Set the records down again, exactly, without their images.

***** Dataset content

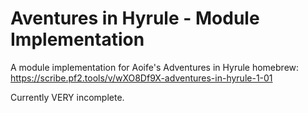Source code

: # Aventures in Hyrule - Module Implementation
 A module implementation for Aoife's Adventures in Hyrule homebrew: https://scribe.pf2.tools/v/wXO8Df9X-adventures-in-hyrule-1-01
 
 Currently VERY incomplete.
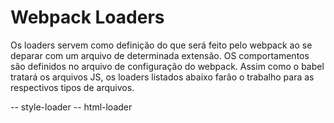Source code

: # Webpack Loaders

  Os loaders servem como definição do que será feito pelo webpack ao se deparar com um arquivo de determinada extensão.
  OS comportamentos são definidos no arquivo de configuração do webpack.
  Assim como o babel tratará os arquivos JS, os loaders listados abaixo farão o trabalho para as respectivos tipos de arquivos.

-- style-loader
-- html-loader
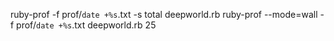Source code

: ruby-prof -f prof/`date +%s`.txt -s total deepworld.rb
ruby-prof --mode=wall -f prof/`date +%s`.txt deepworld.rb 25
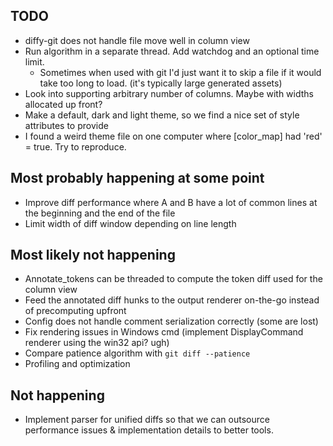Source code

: TODO
----
* diffy-git does not handle file move well in column view
* Run algorithm in a separate thread. Add watchdog and an optional time limit.
   * Sometimes when used with git I'd just want it to skip a file if it would take too long to load.
      (it's typically large generated assets)
* Look into supporting arbitrary number of columns. Maybe with widths allocated up front?
* Make a default, dark and light theme, so we find a nice set of style attributes to provide
* I found a weird theme file on one computer where [color_map] had
  'red' = true. Try to reproduce.

Most probably happening at some point
-------------------------------------
* Improve diff performance where A and B have a lot of common lines at the beginning and the end of the file
* Limit width of diff window depending on line length

Most likely not happening
-------------------------
* Annotate_tokens can be threaded to compute the token diff used for the column view
* Feed the annotated diff hunks to the output renderer on-the-go instead of precomputing upfront
* Config does not handle comment serialization correctly (some are lost)
* Fix rendering issues in Windows cmd (implement DisplayCommand renderer using the win32 api? ugh)
* Compare patience algorithm with `git diff --patience`
* Profiling and optimization

Not happening
-------------
* Implement parser for unified diffs so that we can outsource performance issues & implementation
  details to better tools.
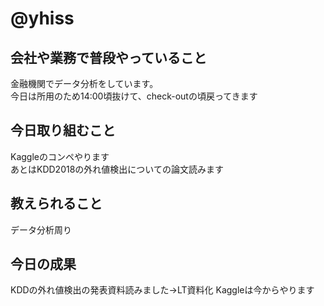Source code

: # @yhiss

## 会社や業務で普段やっていること

金融機関でデータ分析をしています。  
今日は所用のため14:00頃抜けて、check-outの頃戻ってきます

## 今日取り組むこと

Kaggleのコンペやります  
あとはKDD2018の外れ値検出についての論文読みます

## 教えられること
データ分析周り

## 今日の成果
KDDの外れ値検出の発表資料読みました→LT資料化
Kaggleは今からやります
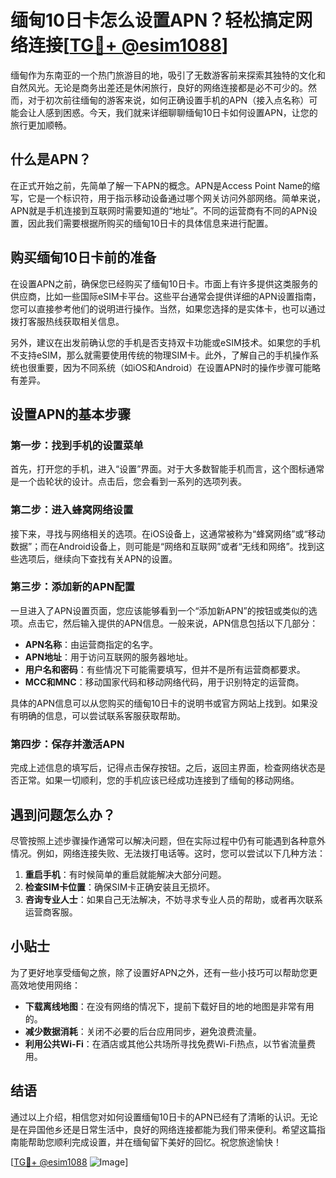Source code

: # 缅甸10日卡怎么设置APN？轻松搞定网络连接[[TG💪+ @esim1088](https://t.me/s/esim1088)]

缅甸作为东南亚的一个热门旅游目的地，吸引了无数游客前来探索其独特的文化和自然风光。无论是商务出差还是休闲旅行，良好的网络连接都是必不可少的。然而，对于初次前往缅甸的游客来说，如何正确设置手机的APN（接入点名称）可能会让人感到困惑。今天，我们就来详细聊聊缅甸10日卡如何设置APN，让您的旅行更加顺畅。

## 什么是APN？

在正式开始之前，先简单了解一下APN的概念。APN是Access Point Name的缩写，它是一个标识符，用于指示移动设备通过哪个网关访问外部网络。简单来说，APN就是手机连接到互联网时需要知道的“地址”。不同的运营商有不同的APN设置，因此我们需要根据所购买的缅甸10日卡的具体信息来进行配置。

## 购买缅甸10日卡前的准备

在设置APN之前，确保您已经购买了缅甸10日卡。市面上有许多提供这类服务的供应商，比如一些国际eSIM卡平台。这些平台通常会提供详细的APN设置指南，您可以直接参考他们的说明进行操作。当然，如果您选择的是实体卡，也可以通过拨打客服热线获取相关信息。

另外，建议在出发前确认您的手机是否支持双卡功能或eSIM技术。如果您的手机不支持eSIM，那么就需要使用传统的物理SIM卡。此外，了解自己的手机操作系统也很重要，因为不同系统（如iOS和Android）在设置APN时的操作步骤可能略有差异。

## 设置APN的基本步骤

### 第一步：找到手机的设置菜单

首先，打开您的手机，进入“设置”界面。对于大多数智能手机而言，这个图标通常是一个齿轮状的设计。点击后，您会看到一系列的选项列表。

### 第二步：进入蜂窝网络设置

接下来，寻找与网络相关的选项。在iOS设备上，这通常被称为“蜂窝网络”或“移动数据”；而在Android设备上，则可能是“网络和互联网”或者“无线和网络”。找到这些选项后，继续向下查找有关APN的设置。

### 第三步：添加新的APN配置

一旦进入了APN设置页面，您应该能够看到一个“添加新APN”的按钮或类似的选项。点击它，然后输入提供的APN信息。一般来说，APN信息包括以下几部分：

- **APN名称**：由运营商指定的名字。
- **APN地址**：用于访问互联网的服务器地址。
- **用户名和密码**：有些情况下可能需要填写，但并不是所有运营商都要求。
- **MCC和MNC**：移动国家代码和移动网络代码，用于识别特定的运营商。

具体的APN信息可以从您购买的缅甸10日卡的说明书或官方网站上找到。如果没有明确的信息，可以尝试联系客服获取帮助。

### 第四步：保存并激活APN

完成上述信息的填写后，记得点击保存按钮。之后，返回主界面，检查网络状态是否正常。如果一切顺利，您的手机应该已经成功连接到了缅甸的移动网络。

## 遇到问题怎么办？

尽管按照上述步骤操作通常可以解决问题，但在实际过程中仍有可能遇到各种意外情况。例如，网络连接失败、无法拨打电话等。这时，您可以尝试以下几种方法：

1. **重启手机**：有时候简单的重启就能解决大部分问题。
2. **检查SIM卡位置**：确保SIM卡正确安装且无损坏。
3. **咨询专业人士**：如果自己无法解决，不妨寻求专业人员的帮助，或者再次联系运营商客服。

## 小贴士

为了更好地享受缅甸之旅，除了设置好APN之外，还有一些小技巧可以帮助您更高效地使用网络：

- **下载离线地图**：在没有网络的情况下，提前下载好目的地的地图是非常有用的。
- **减少数据消耗**：关闭不必要的后台应用同步，避免浪费流量。
- **利用公共Wi-Fi**：在酒店或其他公共场所寻找免费Wi-Fi热点，以节省流量费用。

## 结语

通过以上介绍，相信您对如何设置缅甸10日卡的APN已经有了清晰的认识。无论是在异国他乡还是日常生活中，良好的网络连接都能为我们带来便利。希望这篇指南能帮助您顺利完成设置，并在缅甸留下美好的回忆。祝您旅途愉快！

[[TG💪+ @esim1088](https://t.me/s/esim1088) ![Image](https://i.postimg.cc/4NQfJmqS/Snipaste-2025-05-13-00-14-12.png)]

**********

= Your response =
Source code

: # Aventures in Hyrule - Module Implementation
 A module implementation for Aoife's Adventures in Hyrule homebrew: https://scribe.pf2.tools/v/wXO8Df9X-adventures-in-hyrule-1-01
 
 Currently VERY incomplete.
Source code

: # Webpack Loaders

  Os loaders servem como definição do que será feito pelo webpack ao se deparar com um arquivo de determinada extensão.
  OS comportamentos são definidos no arquivo de configuração do webpack.
  Assim como o babel tratará os arquivos JS, os loaders listados abaixo farão o trabalho para as respectivos tipos de arquivos.

-- style-loader
-- html-loader
Source code

: ruby-prof -f prof/`date +%s`.txt -s total deepworld.rb
ruby-prof --mode=wall -f prof/`date +%s`.txt deepworld.rb 25
Source code

: TODO
----
* diffy-git does not handle file move well in column view
* Run algorithm in a separate thread. Add watchdog and an optional time limit.
   * Sometimes when used with git I'd just want it to skip a file if it would take too long to load.
      (it's typically large generated assets)
* Look into supporting arbitrary number of columns. Maybe with widths allocated up front?
* Make a default, dark and light theme, so we find a nice set of style attributes to provide
* I found a weird theme file on one computer where [color_map] had
  'red' = true. Try to reproduce.

Most probably happening at some point
-------------------------------------
* Improve diff performance where A and B have a lot of common lines at the beginning and the end of the file
* Limit width of diff window depending on line length

Most likely not happening
-------------------------
* Annotate_tokens can be threaded to compute the token diff used for the column view
* Feed the annotated diff hunks to the output renderer on-the-go instead of precomputing upfront
* Config does not handle comment serialization correctly (some are lost)
* Fix rendering issues in Windows cmd (implement DisplayCommand renderer using the win32 api? ugh)
* Compare patience algorithm with `git diff --patience`
* Profiling and optimization

Not happening
-------------
* Implement parser for unified diffs so that we can outsource performance issues & implementation
  details to better tools.
Source code

: # @yhiss

## 会社や業務で普段やっていること

金融機関でデータ分析をしています。  
今日は所用のため14:00頃抜けて、check-outの頃戻ってきます

## 今日取り組むこと

Kaggleのコンペやります  
あとはKDD2018の外れ値検出についての論文読みます

## 教えられること
データ分析周り

## 今日の成果
KDDの外れ値検出の発表資料読みました→LT資料化
Kaggleは今からやります
Source code

: # 缅甸10日卡怎么设置APN？轻松搞定网络连接[[TG💪+ @esim1088](https://t.me/s/esim1088)]

缅甸作为东南亚的一个热门旅游目的地，吸引了无数游客前来探索其独特的文化和自然风光。无论是商务出差还是休闲旅行，良好的网络连接都是必不可少的。然而，对于初次前往缅甸的游客来说，如何正确设置手机的APN（接入点名称）可能会让人感到困惑。今天，我们就来详细聊聊缅甸10日卡如何设置APN，让您的旅行更加顺畅。

## 什么是APN？

在正式开始之前，先简单了解一下APN的概念。APN是Access Point Name的缩写，它是一个标识符，用于指示移动设备通过哪个网关访问外部网络。简单来说，APN就是手机连接到互联网时需要知道的“地址”。不同的运营商有不同的APN设置，因此我们需要根据所购买的缅甸10日卡的具体信息来进行配置。

## 购买缅甸10日卡前的准备

在设置APN之前，确保您已经购买了缅甸10日卡。市面上有许多提供这类服务的供应商，比如一些国际eSIM卡平台。这些平台通常会提供详细的APN设置指南，您可以直接参考他们的说明进行操作。当然，如果您选择的是实体卡，也可以通过拨打客服热线获取相关信息。

另外，建议在出发前确认您的手机是否支持双卡功能或eSIM技术。如果您的手机不支持eSIM，那么就需要使用传统的物理SIM卡。此外，了解自己的手机操作系统也很重要，因为不同系统（如iOS和Android）在设置APN时的操作步骤可能略有差异。

## 设置APN的基本步骤

### 第一步：找到手机的设置菜单

首先，打开您的手机，进入“设置”界面。对于大多数智能手机而言，这个图标通常是一个齿轮状的设计。点击后，您会看到一系列的选项列表。

### 第二步：进入蜂窝网络设置

接下来，寻找与网络相关的选项。在iOS设备上，这通常被称为“蜂窝网络”或“移动数据”；而在Android设备上，则可能是“网络和互联网”或者“无线和网络”。找到这些选项后，继续向下查找有关APN的设置。

### 第三步：添加新的APN配置

一旦进入了APN设置页面，您应该能够看到一个“添加新APN”的按钮或类似的选项。点击它，然后输入提供的APN信息。一般来说，APN信息包括以下几部分：

- **APN名称**：由运营商指定的名字。
- **APN地址**：用于访问互联网的服务器地址。
- **用户名和密码**：有些情况下可能需要填写，但并不是所有运营商都要求。
- **MCC和MNC**：移动国家代码和移动网络代码，用于识别特定的运营商。

具体的APN信息可以从您购买的缅甸10日卡的说明书或官方网站上找到。如果没有明确的信息，可以尝试联系客服获取帮助。

### 第四步：保存并激活APN

完成上述信息的填写后，记得点击保存按钮。之后，返回主界面，检查网络状态是否正常。如果一切顺利，您的手机应该已经成功连接到了缅甸的移动网络。

## 遇到问题怎么办？

尽管按照上述步骤操作通常可以解决问题，但在实际过程中仍有可能遇到各种意外情况。例如，网络连接失败、无法拨打电话等。这时，您可以尝试以下几种方法：

1. **重启手机**：有时候简单的重启就能解决大部分问题。
2. **检查SIM卡位置**：确保SIM卡正确安装且无损坏。
3. **咨询专业人士**：如果自己无法解决，不妨寻求专业人员的帮助，或者再次联系运营商客服。

## 小贴士

为了更好地享受缅甸之旅，除了设置好APN之外，还有一些小技巧可以帮助您更高效地使用网络：

- **下载离线地图**：在没有网络的情况下，提前下载好目的地的地图是非常有用的。
- **减少数据消耗**：关闭不必要的后台应用同步，避免浪费流量。
- **利用公共Wi-Fi**：在酒店或其他公共场所寻找免费Wi-Fi热点，以节省流量费用。

## 结语

通过以上介绍，相信您对如何设置缅甸10日卡的APN已经有了清晰的认识。无论是在异国他乡还是日常生活中，良好的网络连接都能为我们带来便利。希望这篇指南能帮助您顺利完成设置，并在缅甸留下美好的回忆。祝您旅途愉快！

[[TG💪+ @esim1088](https://t.me/s/esim1088) ![Image](https://i.postimg.cc/4NQfJmqS/Snipaste-2025-05-13-00-14-12.png)]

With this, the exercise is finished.